• [ASSIGNMENT] Among the entries, which lines carry the string "purposes"? Copy every one.

• [RECORDS FOR THE EXERCISE]
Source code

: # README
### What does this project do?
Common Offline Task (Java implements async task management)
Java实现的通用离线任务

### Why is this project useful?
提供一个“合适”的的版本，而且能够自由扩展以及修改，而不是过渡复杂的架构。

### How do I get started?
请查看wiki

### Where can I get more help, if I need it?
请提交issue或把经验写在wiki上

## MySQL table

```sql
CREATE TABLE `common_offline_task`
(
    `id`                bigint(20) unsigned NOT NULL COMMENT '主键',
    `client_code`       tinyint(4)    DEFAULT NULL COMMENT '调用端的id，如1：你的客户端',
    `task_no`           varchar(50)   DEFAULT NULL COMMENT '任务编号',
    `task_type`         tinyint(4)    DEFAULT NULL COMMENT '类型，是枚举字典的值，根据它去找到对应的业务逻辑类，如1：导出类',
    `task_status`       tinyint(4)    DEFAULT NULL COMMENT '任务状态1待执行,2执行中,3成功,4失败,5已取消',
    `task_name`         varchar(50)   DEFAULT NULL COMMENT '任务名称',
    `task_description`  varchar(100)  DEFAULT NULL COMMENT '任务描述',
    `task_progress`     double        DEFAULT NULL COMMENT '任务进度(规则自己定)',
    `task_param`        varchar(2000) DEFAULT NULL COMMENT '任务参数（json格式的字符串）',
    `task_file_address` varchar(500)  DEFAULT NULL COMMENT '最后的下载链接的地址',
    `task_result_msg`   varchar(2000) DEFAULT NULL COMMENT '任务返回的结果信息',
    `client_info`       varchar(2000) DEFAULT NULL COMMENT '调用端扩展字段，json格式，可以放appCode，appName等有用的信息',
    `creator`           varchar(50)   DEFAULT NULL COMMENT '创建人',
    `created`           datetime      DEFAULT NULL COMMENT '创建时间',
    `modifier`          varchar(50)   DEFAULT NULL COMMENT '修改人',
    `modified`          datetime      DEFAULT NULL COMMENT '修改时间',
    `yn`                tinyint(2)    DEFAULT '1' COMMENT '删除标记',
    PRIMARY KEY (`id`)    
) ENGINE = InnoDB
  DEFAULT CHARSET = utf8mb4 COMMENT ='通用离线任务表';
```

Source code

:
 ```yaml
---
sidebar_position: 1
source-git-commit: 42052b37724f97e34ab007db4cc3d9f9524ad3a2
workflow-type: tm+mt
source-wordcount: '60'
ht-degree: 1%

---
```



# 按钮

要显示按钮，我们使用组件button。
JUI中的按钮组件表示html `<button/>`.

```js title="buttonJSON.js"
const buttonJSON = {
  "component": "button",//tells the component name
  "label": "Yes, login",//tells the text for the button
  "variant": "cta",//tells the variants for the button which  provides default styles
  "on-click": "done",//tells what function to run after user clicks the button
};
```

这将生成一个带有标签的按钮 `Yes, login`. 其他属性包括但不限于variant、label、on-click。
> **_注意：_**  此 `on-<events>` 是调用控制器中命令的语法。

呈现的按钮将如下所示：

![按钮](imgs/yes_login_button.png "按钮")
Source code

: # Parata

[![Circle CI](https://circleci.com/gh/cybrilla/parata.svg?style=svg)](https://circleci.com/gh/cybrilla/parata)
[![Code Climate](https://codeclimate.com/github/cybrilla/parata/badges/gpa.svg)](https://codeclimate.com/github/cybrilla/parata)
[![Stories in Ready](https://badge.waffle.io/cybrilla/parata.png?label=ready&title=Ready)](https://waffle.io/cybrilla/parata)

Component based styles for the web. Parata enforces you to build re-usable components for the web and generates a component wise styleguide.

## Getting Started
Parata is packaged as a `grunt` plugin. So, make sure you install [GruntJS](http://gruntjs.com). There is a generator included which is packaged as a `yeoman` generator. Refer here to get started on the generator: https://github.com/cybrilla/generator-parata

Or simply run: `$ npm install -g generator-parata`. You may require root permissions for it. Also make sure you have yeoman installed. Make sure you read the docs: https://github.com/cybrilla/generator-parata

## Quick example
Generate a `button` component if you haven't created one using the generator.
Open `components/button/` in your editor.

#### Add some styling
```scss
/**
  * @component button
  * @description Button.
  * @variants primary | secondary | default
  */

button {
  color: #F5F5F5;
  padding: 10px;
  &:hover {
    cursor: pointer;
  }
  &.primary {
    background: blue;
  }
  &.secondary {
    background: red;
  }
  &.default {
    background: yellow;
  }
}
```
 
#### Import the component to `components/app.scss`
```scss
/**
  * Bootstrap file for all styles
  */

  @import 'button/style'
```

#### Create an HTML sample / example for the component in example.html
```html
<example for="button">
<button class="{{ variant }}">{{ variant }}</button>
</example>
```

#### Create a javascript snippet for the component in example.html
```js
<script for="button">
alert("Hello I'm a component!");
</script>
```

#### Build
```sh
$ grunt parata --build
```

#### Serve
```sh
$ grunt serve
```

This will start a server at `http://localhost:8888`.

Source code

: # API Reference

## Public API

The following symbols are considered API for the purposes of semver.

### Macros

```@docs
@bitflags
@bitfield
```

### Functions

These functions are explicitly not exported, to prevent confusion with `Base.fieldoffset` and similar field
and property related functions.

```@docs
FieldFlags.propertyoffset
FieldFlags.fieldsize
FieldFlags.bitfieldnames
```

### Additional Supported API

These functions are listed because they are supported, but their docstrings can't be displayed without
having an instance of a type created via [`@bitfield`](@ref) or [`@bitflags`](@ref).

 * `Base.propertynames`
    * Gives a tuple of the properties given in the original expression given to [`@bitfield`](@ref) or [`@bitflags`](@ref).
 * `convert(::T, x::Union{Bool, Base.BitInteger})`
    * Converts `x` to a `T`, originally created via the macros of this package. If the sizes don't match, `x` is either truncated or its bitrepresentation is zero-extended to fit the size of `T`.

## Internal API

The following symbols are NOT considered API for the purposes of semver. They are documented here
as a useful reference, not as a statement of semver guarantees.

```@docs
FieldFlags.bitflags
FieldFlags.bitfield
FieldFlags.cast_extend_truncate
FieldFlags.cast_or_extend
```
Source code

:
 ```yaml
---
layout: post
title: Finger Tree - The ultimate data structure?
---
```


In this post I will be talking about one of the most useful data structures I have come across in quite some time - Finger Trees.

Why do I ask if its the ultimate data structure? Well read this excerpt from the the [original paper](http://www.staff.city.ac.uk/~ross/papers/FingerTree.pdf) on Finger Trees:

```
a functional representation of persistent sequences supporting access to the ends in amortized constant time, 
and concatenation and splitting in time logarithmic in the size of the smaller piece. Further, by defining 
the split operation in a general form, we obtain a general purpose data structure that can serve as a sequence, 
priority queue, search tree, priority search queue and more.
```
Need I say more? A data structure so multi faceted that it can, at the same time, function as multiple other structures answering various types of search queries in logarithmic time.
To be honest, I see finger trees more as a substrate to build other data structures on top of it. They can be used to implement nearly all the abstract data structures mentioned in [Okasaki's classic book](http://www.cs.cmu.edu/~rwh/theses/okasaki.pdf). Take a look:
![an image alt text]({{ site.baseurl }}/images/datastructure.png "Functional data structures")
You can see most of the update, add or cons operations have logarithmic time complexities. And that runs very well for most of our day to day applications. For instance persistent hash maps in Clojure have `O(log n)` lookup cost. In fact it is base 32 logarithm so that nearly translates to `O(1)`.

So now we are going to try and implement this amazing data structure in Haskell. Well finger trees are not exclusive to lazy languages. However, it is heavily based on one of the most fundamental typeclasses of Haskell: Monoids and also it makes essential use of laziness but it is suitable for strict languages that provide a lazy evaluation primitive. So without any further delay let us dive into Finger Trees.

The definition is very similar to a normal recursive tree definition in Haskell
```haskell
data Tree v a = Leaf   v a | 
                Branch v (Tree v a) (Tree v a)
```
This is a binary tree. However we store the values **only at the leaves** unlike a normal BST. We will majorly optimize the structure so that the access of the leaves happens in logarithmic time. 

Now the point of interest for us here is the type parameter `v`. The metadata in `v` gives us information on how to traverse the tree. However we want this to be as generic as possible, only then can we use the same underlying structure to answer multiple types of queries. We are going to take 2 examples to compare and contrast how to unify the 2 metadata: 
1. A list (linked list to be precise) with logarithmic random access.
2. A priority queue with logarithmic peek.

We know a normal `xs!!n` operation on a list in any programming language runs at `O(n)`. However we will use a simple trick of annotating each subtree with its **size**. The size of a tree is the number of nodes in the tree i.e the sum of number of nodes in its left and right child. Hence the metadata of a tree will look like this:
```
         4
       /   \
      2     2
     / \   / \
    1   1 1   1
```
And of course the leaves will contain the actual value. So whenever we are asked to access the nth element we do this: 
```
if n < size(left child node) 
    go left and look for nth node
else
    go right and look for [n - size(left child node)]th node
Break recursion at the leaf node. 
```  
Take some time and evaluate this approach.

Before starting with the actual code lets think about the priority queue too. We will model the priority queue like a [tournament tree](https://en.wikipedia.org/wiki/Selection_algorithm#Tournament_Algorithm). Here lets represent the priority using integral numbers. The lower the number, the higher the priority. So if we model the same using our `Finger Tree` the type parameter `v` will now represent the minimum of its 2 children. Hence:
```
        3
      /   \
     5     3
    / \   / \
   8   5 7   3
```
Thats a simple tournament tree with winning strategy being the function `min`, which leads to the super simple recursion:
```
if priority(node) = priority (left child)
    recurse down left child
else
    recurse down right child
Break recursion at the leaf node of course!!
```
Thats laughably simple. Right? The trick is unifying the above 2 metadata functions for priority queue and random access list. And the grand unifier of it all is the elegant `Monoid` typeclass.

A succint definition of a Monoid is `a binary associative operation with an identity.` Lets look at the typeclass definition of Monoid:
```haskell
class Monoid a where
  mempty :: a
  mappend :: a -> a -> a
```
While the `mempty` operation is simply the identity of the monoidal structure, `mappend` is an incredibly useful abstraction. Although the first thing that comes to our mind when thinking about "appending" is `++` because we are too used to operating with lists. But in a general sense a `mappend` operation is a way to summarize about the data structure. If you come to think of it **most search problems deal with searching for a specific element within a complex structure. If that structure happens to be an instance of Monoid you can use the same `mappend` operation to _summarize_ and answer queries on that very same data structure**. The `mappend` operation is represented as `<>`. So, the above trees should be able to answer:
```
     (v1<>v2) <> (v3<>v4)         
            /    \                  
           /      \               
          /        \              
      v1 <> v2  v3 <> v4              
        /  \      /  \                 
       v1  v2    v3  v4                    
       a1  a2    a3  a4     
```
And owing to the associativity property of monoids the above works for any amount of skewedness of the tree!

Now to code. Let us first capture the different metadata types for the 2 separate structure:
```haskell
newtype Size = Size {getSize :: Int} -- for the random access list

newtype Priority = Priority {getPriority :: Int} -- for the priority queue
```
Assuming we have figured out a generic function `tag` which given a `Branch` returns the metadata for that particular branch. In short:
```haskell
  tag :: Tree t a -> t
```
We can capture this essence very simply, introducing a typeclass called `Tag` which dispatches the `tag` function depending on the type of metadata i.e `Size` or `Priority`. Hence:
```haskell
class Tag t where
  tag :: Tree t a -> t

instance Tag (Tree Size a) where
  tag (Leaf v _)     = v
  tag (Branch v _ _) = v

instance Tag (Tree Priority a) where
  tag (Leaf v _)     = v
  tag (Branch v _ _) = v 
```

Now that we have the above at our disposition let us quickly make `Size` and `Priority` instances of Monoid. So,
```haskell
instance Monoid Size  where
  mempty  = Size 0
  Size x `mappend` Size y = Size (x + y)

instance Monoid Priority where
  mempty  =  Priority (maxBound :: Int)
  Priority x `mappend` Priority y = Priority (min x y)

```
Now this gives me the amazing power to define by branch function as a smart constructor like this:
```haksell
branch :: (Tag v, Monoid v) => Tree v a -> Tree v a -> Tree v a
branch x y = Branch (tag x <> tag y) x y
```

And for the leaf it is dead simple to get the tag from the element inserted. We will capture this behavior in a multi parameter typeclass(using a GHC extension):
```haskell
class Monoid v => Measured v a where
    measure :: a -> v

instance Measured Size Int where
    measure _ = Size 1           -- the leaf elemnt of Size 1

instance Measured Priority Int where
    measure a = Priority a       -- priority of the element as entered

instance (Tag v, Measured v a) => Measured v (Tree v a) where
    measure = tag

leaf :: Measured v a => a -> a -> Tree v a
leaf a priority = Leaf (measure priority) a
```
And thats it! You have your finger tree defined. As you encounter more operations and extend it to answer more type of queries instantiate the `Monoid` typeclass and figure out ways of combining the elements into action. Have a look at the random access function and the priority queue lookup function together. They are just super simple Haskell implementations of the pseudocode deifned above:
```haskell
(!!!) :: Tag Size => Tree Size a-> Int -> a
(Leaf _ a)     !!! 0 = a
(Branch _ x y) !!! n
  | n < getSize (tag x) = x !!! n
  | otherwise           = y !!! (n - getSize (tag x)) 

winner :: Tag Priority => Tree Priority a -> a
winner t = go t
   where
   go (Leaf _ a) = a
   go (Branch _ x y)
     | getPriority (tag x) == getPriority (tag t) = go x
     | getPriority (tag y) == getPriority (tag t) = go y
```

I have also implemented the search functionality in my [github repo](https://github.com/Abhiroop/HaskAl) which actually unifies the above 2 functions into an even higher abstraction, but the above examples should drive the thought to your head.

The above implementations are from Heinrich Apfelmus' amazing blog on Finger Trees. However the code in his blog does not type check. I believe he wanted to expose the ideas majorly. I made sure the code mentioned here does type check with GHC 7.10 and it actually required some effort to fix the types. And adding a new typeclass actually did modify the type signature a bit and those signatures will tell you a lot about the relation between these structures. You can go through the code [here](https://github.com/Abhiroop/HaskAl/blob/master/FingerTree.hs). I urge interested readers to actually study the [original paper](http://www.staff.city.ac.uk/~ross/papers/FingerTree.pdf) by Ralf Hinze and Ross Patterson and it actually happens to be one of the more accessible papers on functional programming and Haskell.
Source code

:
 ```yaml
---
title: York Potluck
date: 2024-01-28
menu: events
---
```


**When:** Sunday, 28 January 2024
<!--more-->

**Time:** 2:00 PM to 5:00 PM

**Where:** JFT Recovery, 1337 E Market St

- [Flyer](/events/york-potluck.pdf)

• [EXPECTED OUTPUT]
The following symbols are considered API for the purposes of semver.
The following symbols are NOT considered API for the purposes of semver. They are documented here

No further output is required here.